Modulation of EGF receptor by tumor necrosis factor-alpha in human hepatocellular carcinoma HepG2 cells.

TNF alpha is known to exert multi-regulatory effects on normal and malignant cell functions by binding to the corresponding cell surface receptor. However, the existence of cross interaction between TNF alpha and EGF receptor has been proposed. In this study, we investigated the modulatory effect of TNF alpha on EGF receptor of a human hepatocellular carcinoma cell line-HepG2. The results suggested that TNF alpha was able to modulate the EGF receptor of HepG2 cells. The modulatory effect of TNF alpha on the EGF receptor of HepG2 cells exhibited its unique characteristics in comparison with the previous reports on other tumor cells. TNF alpha could also enhance the tyrosine phosphorylation of the EGF receptor of HepG2 cells.
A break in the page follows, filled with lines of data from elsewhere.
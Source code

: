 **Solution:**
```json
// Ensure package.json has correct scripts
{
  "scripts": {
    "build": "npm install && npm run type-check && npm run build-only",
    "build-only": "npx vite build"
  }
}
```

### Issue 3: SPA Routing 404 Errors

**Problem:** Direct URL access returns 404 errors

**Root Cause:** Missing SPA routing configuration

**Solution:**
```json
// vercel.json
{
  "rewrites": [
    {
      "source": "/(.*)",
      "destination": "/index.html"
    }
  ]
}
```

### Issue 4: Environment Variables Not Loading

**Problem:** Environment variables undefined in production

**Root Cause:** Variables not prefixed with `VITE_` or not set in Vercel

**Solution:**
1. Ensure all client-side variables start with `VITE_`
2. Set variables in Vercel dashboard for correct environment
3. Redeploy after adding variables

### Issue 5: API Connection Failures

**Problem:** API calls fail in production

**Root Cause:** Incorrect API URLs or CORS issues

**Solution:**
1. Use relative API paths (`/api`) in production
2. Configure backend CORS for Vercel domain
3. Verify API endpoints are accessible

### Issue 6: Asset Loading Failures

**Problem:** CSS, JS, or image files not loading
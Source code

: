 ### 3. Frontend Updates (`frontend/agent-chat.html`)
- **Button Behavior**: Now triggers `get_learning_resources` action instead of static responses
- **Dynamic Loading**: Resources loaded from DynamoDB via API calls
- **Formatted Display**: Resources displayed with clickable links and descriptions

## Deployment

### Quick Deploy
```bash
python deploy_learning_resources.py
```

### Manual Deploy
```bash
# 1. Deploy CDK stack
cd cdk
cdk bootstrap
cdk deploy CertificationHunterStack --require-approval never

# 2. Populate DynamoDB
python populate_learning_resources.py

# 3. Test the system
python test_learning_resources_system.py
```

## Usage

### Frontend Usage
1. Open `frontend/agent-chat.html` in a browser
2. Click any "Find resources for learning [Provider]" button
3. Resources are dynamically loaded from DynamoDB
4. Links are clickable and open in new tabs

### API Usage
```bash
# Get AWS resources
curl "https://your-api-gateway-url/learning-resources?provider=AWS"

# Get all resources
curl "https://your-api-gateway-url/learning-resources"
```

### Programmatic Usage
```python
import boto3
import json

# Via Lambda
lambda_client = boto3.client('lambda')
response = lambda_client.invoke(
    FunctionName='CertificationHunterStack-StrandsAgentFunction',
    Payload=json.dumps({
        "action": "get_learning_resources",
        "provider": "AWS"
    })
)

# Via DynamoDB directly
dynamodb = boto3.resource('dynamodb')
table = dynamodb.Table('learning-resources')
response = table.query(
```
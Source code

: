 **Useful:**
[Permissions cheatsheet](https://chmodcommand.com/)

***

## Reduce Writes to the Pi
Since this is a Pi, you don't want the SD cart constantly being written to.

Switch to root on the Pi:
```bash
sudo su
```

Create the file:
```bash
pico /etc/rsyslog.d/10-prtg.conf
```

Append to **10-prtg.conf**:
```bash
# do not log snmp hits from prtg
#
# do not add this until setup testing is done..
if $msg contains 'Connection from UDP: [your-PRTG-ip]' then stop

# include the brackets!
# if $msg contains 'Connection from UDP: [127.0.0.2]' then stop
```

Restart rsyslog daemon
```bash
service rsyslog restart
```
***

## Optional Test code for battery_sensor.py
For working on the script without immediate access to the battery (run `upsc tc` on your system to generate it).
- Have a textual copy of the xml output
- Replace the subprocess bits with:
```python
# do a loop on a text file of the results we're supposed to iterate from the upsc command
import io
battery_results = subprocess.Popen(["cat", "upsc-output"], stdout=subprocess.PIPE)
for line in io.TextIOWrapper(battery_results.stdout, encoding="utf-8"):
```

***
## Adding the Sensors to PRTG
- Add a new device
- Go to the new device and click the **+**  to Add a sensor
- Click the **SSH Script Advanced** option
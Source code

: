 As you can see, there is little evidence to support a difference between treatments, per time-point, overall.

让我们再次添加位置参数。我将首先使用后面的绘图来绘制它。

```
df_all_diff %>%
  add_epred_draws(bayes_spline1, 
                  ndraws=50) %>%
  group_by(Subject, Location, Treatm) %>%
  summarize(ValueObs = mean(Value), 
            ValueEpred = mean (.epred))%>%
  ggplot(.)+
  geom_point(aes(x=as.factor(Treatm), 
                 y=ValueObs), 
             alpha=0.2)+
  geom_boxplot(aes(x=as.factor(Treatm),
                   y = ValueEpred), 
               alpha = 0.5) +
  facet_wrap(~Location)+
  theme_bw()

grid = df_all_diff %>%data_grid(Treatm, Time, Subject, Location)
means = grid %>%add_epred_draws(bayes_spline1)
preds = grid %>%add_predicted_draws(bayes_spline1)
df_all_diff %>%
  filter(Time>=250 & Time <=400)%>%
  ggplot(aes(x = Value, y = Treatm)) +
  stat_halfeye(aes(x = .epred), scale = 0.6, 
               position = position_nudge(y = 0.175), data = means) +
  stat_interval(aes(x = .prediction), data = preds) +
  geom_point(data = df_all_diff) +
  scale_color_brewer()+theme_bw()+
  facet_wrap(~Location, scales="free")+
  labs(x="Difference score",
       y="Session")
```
However, the effect appeared only if EGF was present, and was not mediated by TNF alpha alone. Therefore, the effect of TNF alpha on EGF receptor tyrosine phosphorylation in HepG2 cells was due to enhancing the receptor's response to EGF. TNF alpha was also able to reduce the affinity of the high-affinity receptor for EGF. However, there was no significant alteration in terms of the expression of EGF receptor, EGF internalization, or EGF degradation when HepG2 cells were treated with TNF alpha. Since TNF alpha is an inhibitory agent for HepG2 cell growth, this cross interaction between TNF alpha and EGF receptor may play a role in the inhibition of cell growth.